The experiences that are used to improve performance in the task, usually in the form of a sequence of examples

Measure of improvement

How the improvement is measured – for example, new skills that were not present initially, increasing accuracy in prediction, or improved speed

Consider the agent internals of Figure 2.9. The problem of learning is to take in prior knowledge and data (e.g., about the experiences of the agent) and to create an internal representation (the knowledge base) that is used by the agent as it acts.

Learning techniques face the following issues:

Task

Virtually any task for which an agent can get data or experiences can be learned. The most commonly studied learning task is supervised learning: given some input features, some target features, and a set of training examples where the input features and the target features are specified, predict the value of target features for new examples given their values on the input features. This is called classification when the target features are discrete and regression when the target features are continuous.
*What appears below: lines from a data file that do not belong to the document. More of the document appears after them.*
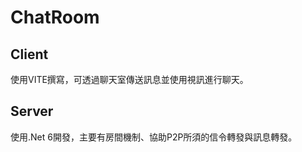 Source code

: # ChatRoom

## Client 
使用VITE撰寫，可透過聊天室傳送訊息並使用視訊進行聊天。

## Server 
使用.Net 6開發，主要有房間機制、協助P2P所須的信令轉發與訊息轉發。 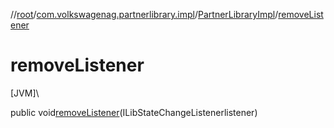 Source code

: //[root](../../../index.md)/[com.volkswagenag.partnerlibrary.impl](../index.md)/[PartnerLibraryImpl](index.md)/[removeListener](remove-listener.md)

# removeListener

[JVM]\

public void[removeListener](remove-listener.md)(ILibStateChangeListenerlistener)
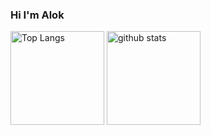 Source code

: ### Hi I'm Alok

<p align="left"> 
  <img alt="Top Langs" height="150px" src="https://github-readme-stats.vercel.app/api/top-langs/?username=alok0814&layout=compact&show_icons=true&theme=dark" />
  <img alt="github stats" height="150px" src="https://github-readme-stats.vercel.app/api?username=alok0814&theme=dark&show_icons=ture" />
</p>


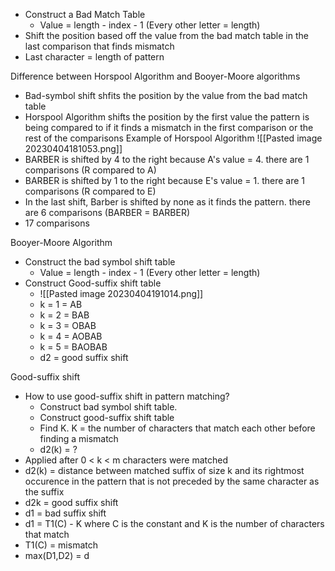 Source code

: - Construct a Bad Match Table
	- Value = length - index - 1 (Every other letter = length)
- Shift the position based off the value from the bad match table in the last comparison that finds  mismatch 
- Last character = length of pattern

Difference between Horspool Algorithm and Booyer-Moore algorithms
- Bad-symbol shift  shfits the position by the value from the bad match table 
- Horspool Algorithm shifts the position by the first value the pattern is being compared to if it finds a mismatch in the first comparison or the rest of the comparisons
Example of Horspool Algorithm
![[Pasted image 20230404181053.png]] 
- BARBER is shifted by 4 to the right because A's value = 4. there are 1 comparisons (R compared to A)
- BARBER is shifted by 1 to the right because E's value = 1. there are 1 comparisons (R compared to E)
- In the last shift, Barber is shifted by none as it finds the pattern. there are 6 comparisons (BARBER = BARBER)
- 17 comparisons

Booyer-Moore Algorithm
- Construct the bad symbol shift table 
	- Value = length - index - 1 (Every other letter = length)
- Construct Good-suffix shift table
	- ![[Pasted image 20230404191014.png]]
	- k = 1  = AB
	- k = 2 = BAB
	- k = 3 = OBAB
	- k = 4 = AOBAB
	- k = 5 = BAOBAB
	- d2 = good suffix shift 

Good-suffix shift
- How to use good-suffix shift in pattern matching?
	- Construct bad symbol shift table. 
	- Construct good-suffix shift table 
	- Find K. K = the number of characters that match each other before finding a mismatch
	- d2(k) =  ?
- Applied after 0  < k < m characters were matched
- d2(k) = distance between matched suffix of size k and its rightmost occurence in the pattern that is not preceded by the same character as the suffix  
- d2k = good suffix shift
- d1 = bad suffix shift 
- d1 = T1(C) - K   where C is the constant and K is the number of characters that match
- T1(C) = mismatch
- max(D1,D2) = d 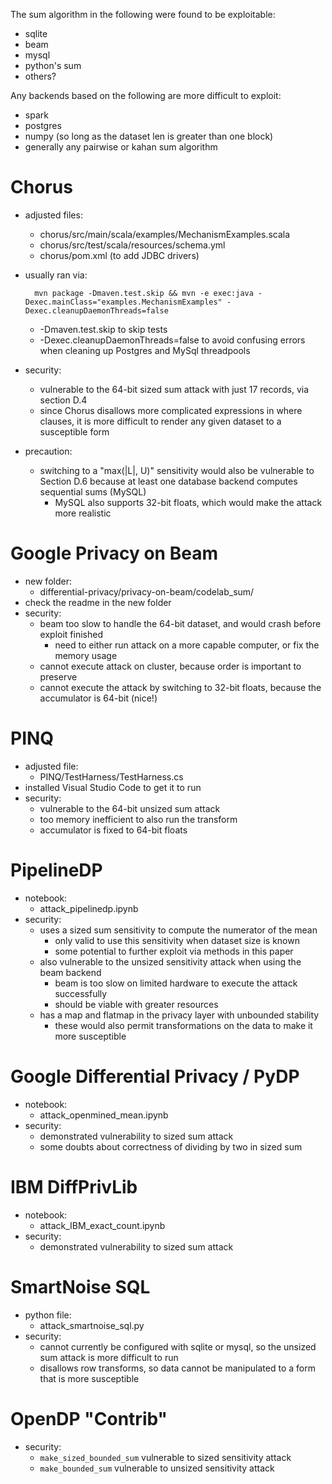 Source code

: The sum algorithm in the following were found to be exploitable:
* sqlite
* beam
* mysql
* python's sum
* others?

Any backends based on the following are more difficult to exploit:
* spark
* postgres
* numpy (so long as the dataset len is greater than one block)
* generally any pairwise or kahan sum algorithm


# Chorus
* adjusted files:
    * chorus/src/main/scala/examples/MechanismExamples.scala
    * chorus/src/test/scala/resources/schema.yml
    * chorus/pom.xml (to add JDBC drivers)
* usually ran via:

        mvn package -Dmaven.test.skip && mvn -e exec:java -Dexec.mainClass="examples.MechanismExamples" -Dexec.cleanupDaemonThreads=false
    * -Dmaven.test.skip to skip tests
    * -Dexec.cleanupDaemonThreads=false to avoid confusing errors when cleaning up Postgres and MySql threadpools
* security:
    * vulnerable to the 64-bit sized sum attack with just 17 records, via section D.4
    * since Chorus disallows more complicated expressions in where clauses, 
        it is more difficult to render any given dataset to a susceptible form
* precaution:
    * switching to a "max(|L|, U)" sensitivity would also be vulnerable to Section D.6
        because at least one database backend computes sequential sums (MySQL)
        - MySQL also supports 32-bit floats, which would make the attack more realistic
    

# Google Privacy on Beam
* new folder:
    * differential-privacy/privacy-on-beam/codelab_sum/
* check the readme in the new folder
* security:
    * beam too slow to handle the 64-bit dataset, and would crash before exploit finished
        * need to either run attack on a more capable computer, or fix the memory usage
    * cannot execute attack on cluster, because order is important to preserve
    * cannot execute the attack by switching to 32-bit floats, because the accumulator is 64-bit (nice!) 


# PINQ
* adjusted file:
    * PINQ/TestHarness/TestHarness.cs
* installed Visual Studio Code to get it to run
* security:
    * vulnerable to the 64-bit unsized sum attack
    * too memory inefficient to also run the transform
    * accumulator is fixed to 64-bit floats


# PipelineDP
* notebook:
    * attack_pipelinedp.ipynb
* security:
    * uses a sized sum sensitivity to compute the numerator of the mean
        * only valid to use this sensitivity when dataset size is known
        * some potential to further exploit via methods in this paper
    * also vulnerable to the unsized sensitivity attack when using the beam backend
        * beam is too slow on limited hardware to execute the attack successfully
        * should be viable with greater resources
    * has a map and flatmap in the privacy layer with unbounded stability
        * these would also permit transformations on the data to make it more susceptible


# Google Differential Privacy / PyDP
* notebook:
    * attack_openmined_mean.ipynb
* security:
    * demonstrated vulnerability to sized sum attack
    * some doubts about correctness of dividing by two in sized sum


# IBM DiffPrivLib
* notebook:
    * attack_IBM_exact_count.ipynb
* security:
    * demonstrated vulnerability to sized sum attack


# SmartNoise SQL
* python file:
    * attack_smartnoise_sql.py
* security:
    * cannot currently be configured with sqlite or mysql, so the unsized sum attack is more difficult to run
    * disallows row transforms, so data cannot be manipulated to a form that is more susceptible


# OpenDP "Contrib"
* security:
    * `make_sized_bounded_sum` vulnerable to sized sensitivity attack
    * `make_bounded_sum` vulnerable to unsized sensitivity attack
Other learning tasks include learning classifications when the examples do not have targets defined (unsupervised learning), learning what to do based on rewards and punishments (reinforcement learning), learning to reason faster (analytic learning), and learning richer representations such as logic programs (inductive logic programming).

Feedback

Learning tasks can be characterized by the feedback given to the learner. In supervised learning, what has to be learned is specified for each training example. Supervised classification occurs when a trainer provides the classification for each example. Supervised learning of actions occurs when the agent is given immediate feedback about the value of an action in the current situation. Unsupervised learning occurs when no classifications are given and the learner must discover categories and regularities in the data. Feedback often falls between these extremes, such as in reinforcement learning, where the feedback in terms of rewards and punishments occurs after a sequence of actions. This leads to the credit assignment problem of determining which actions were responsible for the rewards or punishments. For example, a user could give rewards to the delivery robot without telling it exactly what it is being rewarded for. The robot then must either learn what it is being rewarded for or learn which actions are preferred in which situations. It is possible that it can learn which actions to perform without actually determining which consequences of the actions are responsible for rewards.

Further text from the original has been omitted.